Yüzyıllardır onca düşünür insanlara mutluluğu anlatmış ve bu konu için adeta kendini adamıştır.
Mutluluk için, insanların süresi değişen mutlu zamanları vardır demek belki doğru bir yaklaşım olabilir.
Mutluluğun bir formülü olabilir mi?
Örneğin Alain;
''Düzenli bir çalışma ve zaferlerin ardından gelen başarı, işte mutluluğun formülü'' diyor.
Konfüçyüs ise mutluluğu;
''İnsanın içinde bulunduğu yaşamdan zevk almasıdır'' olarak tanımlıyor.
Mustafa Kemal Atatürk;
''Mutluyum, çünkü başardım'' dememiş miydi?
Büyük ve eşsiz başarısı O'nun en büyük mutluluğuydu.
Bilinçli bir birey mutluluğu yalnız kendisi için değil, toplum ve ülkesi için isteyendir.
Her insan elinden geldiğince başkalarının da iyiliği için çalışsa ve iyilik düşünebilse bu ona yüce bir güç kazandırıp mutluluk veremez mi?
Kendini insanlığın kardeşi sayandan daha mutlu kimse olabilir mi?

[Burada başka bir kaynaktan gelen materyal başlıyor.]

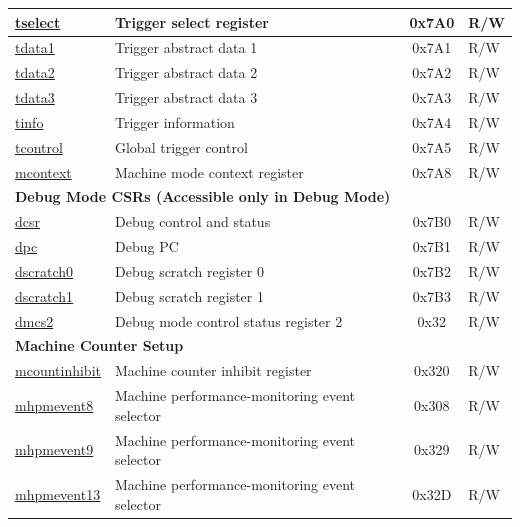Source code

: \begin{longtable}{ | p{4.0cm} | p{8.4cm} | c | l | }
\hyperref[regdesc:TSELECT]{tselect} & Trigger select register & 0x7A0 & R/W \\\hline
\hyperref[regdesc:TDATA1]{tdata1} & Trigger abstract data 1 & 0x7A1 & R/W \\\hline
\hyperref[regdesc:TDATA2]{tdata2} & Trigger abstract data 2 & 0x7A2 & R/W \\\hline
\hyperref[regdesc:TDATA3]{tdata3} & Trigger abstract data 3 & 0x7A3 & R/W \\\hline
\hyperref[regdesc:TINFO]{tinfo} & Trigger information & 0x7A4 & R/W \\\hline
\hyperref[regdesc:TCONTROL]{tcontrol} & Global trigger control & 0x7A5 & R/W \\\hline
\hyperref[regdesc:MCONTEXT]{mcontext} & Machine mode context register & 0x7A8 & R/W \\\hline
\multicolumn{4}{|l|}{\textbf{Debug Mode CSRs (Accessible only in Debug Mode)}} \\\hline
\hyperref[regdesc:DCSR]{dcsr} & Debug control and status  & 0x7B0 & R/W \\\hline
\hyperref[regdesc:DPC]{dpc} & Debug PC & 0x7B1 & R/W \\\hline
\hyperref[regdesc:DSCRATCH0]{dscratch0} & Debug scratch register 0 & 0x7B2 & R/W \\\hline
\hyperref[regdesc:DSCRATCH1]{dscratch1} & Debug scratch register 1 & 0x7B3 & R/W \\\hline
\hyperref[regdesc:dmcs2]{dmcs2} & Debug mode control status register 2 & 0x32 & R/W \\\hline
\multicolumn{4}{|l|}{\textbf{Machine Counter Setup }} \\\hline
\hyperref[regdesc:MCOUNTINHIBIT]{mcountinhibit} & Machine counter inhibit register & 0x320 & R/W \\\hline
\hyperref[regdesc:MHPMEVENT8]{mhpmevent8} & Machine performance-monitoring event selector & 0x308 & R/W \\\hline
\hyperref[regdesc:MHPMEVENT9]{mhpmevent9} & Machine performance-monitoring event selector & 0x329& R/W \\\hline
\hyperref[regdesc:MHPMEVENT13]{mhpmevent13} & Machine performance-monitoring event selector & 0x32D & R/W \\\hline



\end{longtable}
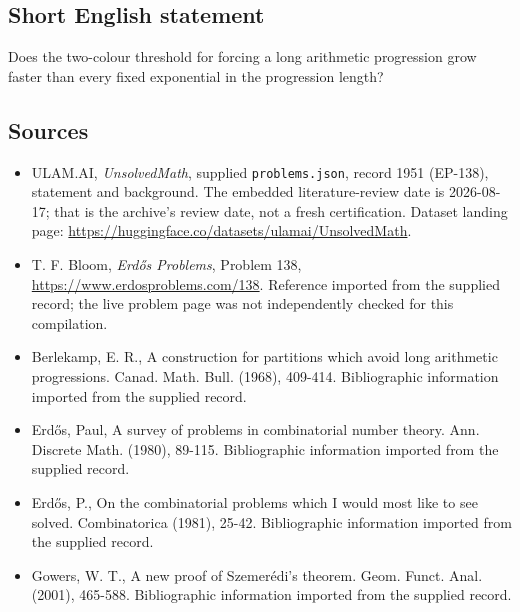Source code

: \documentclass[11pt,a4paper]{article}
\begin{document}
\subsection{Short English statement}

Does the two-colour threshold for forcing a long arithmetic progression grow faster than every fixed exponential in the progression length?

\subsection{Sources}

{\small

\begin{itemize}

\item[\hypertarget{source:1951:1}{S1}] ULAM.AI, \emph{UnsolvedMath}, supplied \texttt{problems.json}, record 1951 (EP-138), statement and background. The embedded literature-review date is 2026-08-17; that is the archive’s review date, not a fresh certification. Dataset landing page: \url{https://huggingface.co/datasets/ulamai/UnsolvedMath}.

\item[\hypertarget{source:1951:2}{S2}] T. F. Bloom, \emph{Erdős Problems}, Problem 138, \url{https://www.erdosproblems.com/138}. Reference imported from the supplied record; the live problem page was not independently checked for this compilation.

\item[\hypertarget{source:1951:3}{S3}] Berlekamp, E. R., A construction for partitions which avoid long arithmetic progressions. Canad. Math. Bull. (1968), 409-414. Bibliographic information imported from the supplied record.

\item[\hypertarget{source:1951:4}{S4}] Erd\H{o}s, Paul, A survey of problems in combinatorial number theory. Ann. Discrete Math. (1980), 89-115. Bibliographic information imported from the supplied record.

\item[\hypertarget{source:1951:5}{S5}] Erd\H{o}s, P., On the combinatorial problems which I would most like to see solved. Combinatorica (1981), 25-42. Bibliographic information imported from the supplied record.

\item[\hypertarget{source:1951:6}{S6}] Gowers, W. T., A new proof of Szemer\'{e}di's theorem. Geom. Funct. Anal. (2001), 465-588. Bibliographic information imported from the supplied record.

\end{itemize}

}

\label{end:1951}
\end{document}
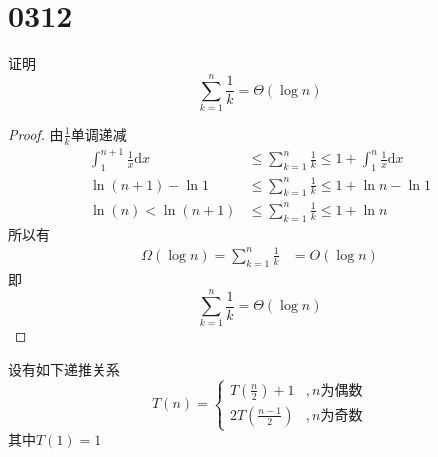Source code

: \section{0312}
\begin{questions}

    \question 证明$$\sum_{k=1}^n {\frac{1}{k}} = \Theta(\log n)$$
    \begin{solution}
        \begin{proof}
            由$\frac{1}{k}$单调递减\begin{align*}
                \int_{1}^{n+1} {\frac{1}{x}} \mathrm{d}x
                                      & \leq \sum_{k=1}^n {\frac{1}{k}} \leq 1 + \int_1^{n} {\frac{1}{x}} \mathrm{d}x \\
                \ln{(n+1)} - \ln{1}   & \leq \sum_{k=1}^n {\frac{1}{k}} \leq 1 + \ln{n} - \ln{1}                      \\
                \ln{(n)} < \ln{(n+1)} & \leq \sum_{k=1}^n {\frac{1}{k}} \leq 1 + \ln{n}
            \end{align*}
            所以有\begin{align*}
                \Omega(\log{n}) = \sum_{k=1}^n {\frac{1}{k}} & = O(\log{n})
            \end{align*}
            即$$
                \sum_{k=1}^n {\frac{1}{k}} = \Theta(\log{n})
            $$
        \end{proof}
    \end{solution}


    \question 设有如下递推关系 $$
        T(n) = \begin{cases}
            T(\frac{n}{2}) + 1 & , n\text{为偶数} \\
            2T(\frac{n-1}{2})  & , n\text{为奇数}
        \end{cases}
    $$其中$T(1) = 1$
\end{questions}
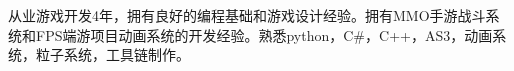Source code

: 


\cvself
{从业游戏开发4年，拥有良好的编程基础和游戏设计经验。拥有MMO手游战斗系统和FPS端游项目动画系统的开发经验。熟悉python，C\#，C++，AS3，动画系统，粒子系统，工具链制作。}
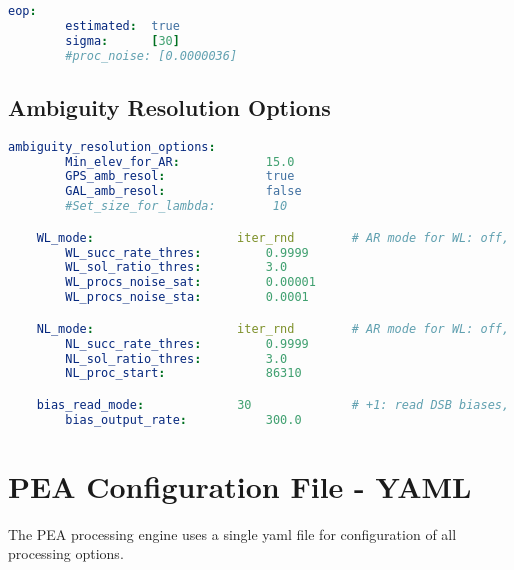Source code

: \begin{lstlisting}[language=yaml,caption=yaml input files configuration example]
	eop:
		estimated:  true
		sigma:      [30]
		#proc_noise: [0.0000036]

\end{lstlisting}


\section{Ambiguity Resolution Options}
%

\begin{lstlisting}[language=yaml,caption=yaml ambiguity configuration example]
	ambiguity_resolution_options:
		Min_elev_for_AR:            15.0
		GPS_amb_resol:              true
		GAL_amb_resol:              false
		#Set_size_for_lambda:        10

	WL_mode:                    iter_rnd        # AR mode for WL: off, round, iter_rnd, bootst, lambda, lambda_alt, lambda_al2, lambda_bie
		WL_succ_rate_thres:         0.9999
		WL_sol_ratio_thres:         3.0
		WL_procs_noise_sat:         0.00001
		WL_procs_noise_sta:         0.0001

	NL_mode:                    iter_rnd        # AR mode for WL: off, round, iter_rnd, bootst, lambda, lambda_alt, lambda_al2, lambda_bie
		NL_succ_rate_thres:         0.9999
		NL_sol_ratio_thres:         3.0
		NL_proc_start:              86310

	bias_read_mode:             30              # +1: read DSB biases, +2: read OSB biases, +4: read code biases, +8: read phase biases, +16: read satellite bias, +32: read station bias,
		bias_output_rate:           300.0
\end{lstlisting}





















\chapter{PEA Configuration File - YAML}
	
The PEA processing engine uses a single yaml file for configuration of all processing options.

Mutlu dediğimiz insanların en belirgin özellikleri yaşama sevinçlerinin olmasıdır.
İnsana yaşamı, yaşı değil yaşadıkları öğrettiğinden mutluluk da yaşananların içindeki güzellikler olmalı.
Mutluluk bir yolculuksa, o zaman yaşamı sadeleştirmek ancak ertelememek gerekir.
Bizi zaman zaman zorlayan kadere karşı verilen ve kazanılan bir zafer de olabilir mutluluk.
Aldıklarıyla değil,
Verdikleri, 
Öğrettikleri
Bıraktığı izlerle insanın mutlu olması da mümkündür.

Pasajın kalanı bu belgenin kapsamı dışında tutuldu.